Brock & Co.

View of Venice
Oliver Dennett Grover (1861 - 1927)
View of Venice, 1912
Oil on canvas mounted on board
18 x 24 inches
Signed and dated lower left: Grover 1912
Oliver Dennett Grover was born in Earlville, Illinois, in 1861. Oliver traveled to Munich after studying four years at the University of Chicago. During the 1879-80 school year he enrolled in Munich's Royal Academy and studied with Frank Duveneck. In 1880, he was exhibiting at Munich's International Exposition. Grover followed Duveneck to Venice and Florence, then studied further in Paris between 1883 and 1885 under Boulanger and Lefebvre.

Back in Chicago in 1885, Grover opened a studio and founded the Western Art Association. We find him on the faculty of the Chicago Art Academy in 1887, where he remained for five years. Grover was the first to win the Yerkes Prize in 1892 for his painting Thy Will Be Done (Illinois Historical Art Project), which shows a woman facing some unfortunate news she has received, convinced that it is God's will. Grover was soon regarded as a highly respected traditional painter and art authority in Chicago.
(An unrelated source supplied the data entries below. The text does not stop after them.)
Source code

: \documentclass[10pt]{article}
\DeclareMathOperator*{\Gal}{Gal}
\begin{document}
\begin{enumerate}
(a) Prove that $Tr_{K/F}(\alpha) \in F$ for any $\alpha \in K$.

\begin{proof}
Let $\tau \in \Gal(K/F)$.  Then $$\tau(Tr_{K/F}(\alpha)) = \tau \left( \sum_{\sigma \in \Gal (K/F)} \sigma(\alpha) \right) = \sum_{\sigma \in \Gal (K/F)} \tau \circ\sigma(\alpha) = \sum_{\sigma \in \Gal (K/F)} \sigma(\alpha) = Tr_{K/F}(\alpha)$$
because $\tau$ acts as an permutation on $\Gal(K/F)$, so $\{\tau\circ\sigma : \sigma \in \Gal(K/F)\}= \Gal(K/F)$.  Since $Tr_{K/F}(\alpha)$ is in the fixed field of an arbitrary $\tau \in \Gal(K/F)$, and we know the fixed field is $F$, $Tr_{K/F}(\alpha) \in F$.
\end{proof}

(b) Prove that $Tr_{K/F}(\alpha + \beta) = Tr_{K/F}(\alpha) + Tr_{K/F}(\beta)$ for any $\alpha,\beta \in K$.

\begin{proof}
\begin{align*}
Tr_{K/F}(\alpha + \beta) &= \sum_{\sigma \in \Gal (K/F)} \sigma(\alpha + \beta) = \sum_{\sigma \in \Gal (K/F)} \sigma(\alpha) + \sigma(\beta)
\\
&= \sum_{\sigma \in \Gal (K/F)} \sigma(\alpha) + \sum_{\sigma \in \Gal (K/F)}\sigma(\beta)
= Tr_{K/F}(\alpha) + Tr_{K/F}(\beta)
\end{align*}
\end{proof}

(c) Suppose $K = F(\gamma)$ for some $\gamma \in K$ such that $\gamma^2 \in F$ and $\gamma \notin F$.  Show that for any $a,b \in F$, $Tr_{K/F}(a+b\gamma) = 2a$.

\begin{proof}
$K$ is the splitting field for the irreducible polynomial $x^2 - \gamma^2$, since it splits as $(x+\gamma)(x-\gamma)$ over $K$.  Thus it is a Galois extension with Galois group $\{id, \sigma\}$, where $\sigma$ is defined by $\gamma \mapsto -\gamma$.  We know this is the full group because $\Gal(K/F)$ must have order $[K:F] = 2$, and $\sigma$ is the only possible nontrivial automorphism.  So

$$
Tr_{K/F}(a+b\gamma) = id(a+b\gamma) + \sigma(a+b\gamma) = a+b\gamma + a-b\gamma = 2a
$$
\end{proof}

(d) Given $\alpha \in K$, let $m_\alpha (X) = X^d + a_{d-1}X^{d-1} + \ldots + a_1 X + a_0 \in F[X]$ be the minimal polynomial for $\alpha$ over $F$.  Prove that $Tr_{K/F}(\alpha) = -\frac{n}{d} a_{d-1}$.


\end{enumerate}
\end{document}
During the World’s Columbian Exposition, Grover exhibited Thy Will Be Done and he executed Harem Scene in the Sheldon Swope Art Museum, Terre Haute, Indiana in 1899, a contribution to the Orientalist genre. The painter participated in the St. Louis Universal Exposition (showing three Venetian sketches), as well as annuals at the Pennsylvania Academy and the National Academy of Design. He contributed murals for the Blackstone Memorial Library in Chicago in 1903. His four lunettes represent Art, Literature, Science and Labor

Grover’s Ponte Vecchio, Florence and Rocky Shore: Lake Garda were on display at the Panama-Pacific International Exposition. He was elected an Associate of the National Academy of Design in 1913. Grover had a space in the Tree Studio Building between 1914 and 1922. During the final decade of his life, Grover became an initial board member of the Association of Arts and Industries, which would become a major force in Chicago design during the 1920s and 1930s. The Art Institute of Chicago organized a memorial exhibition for Grover in 1928.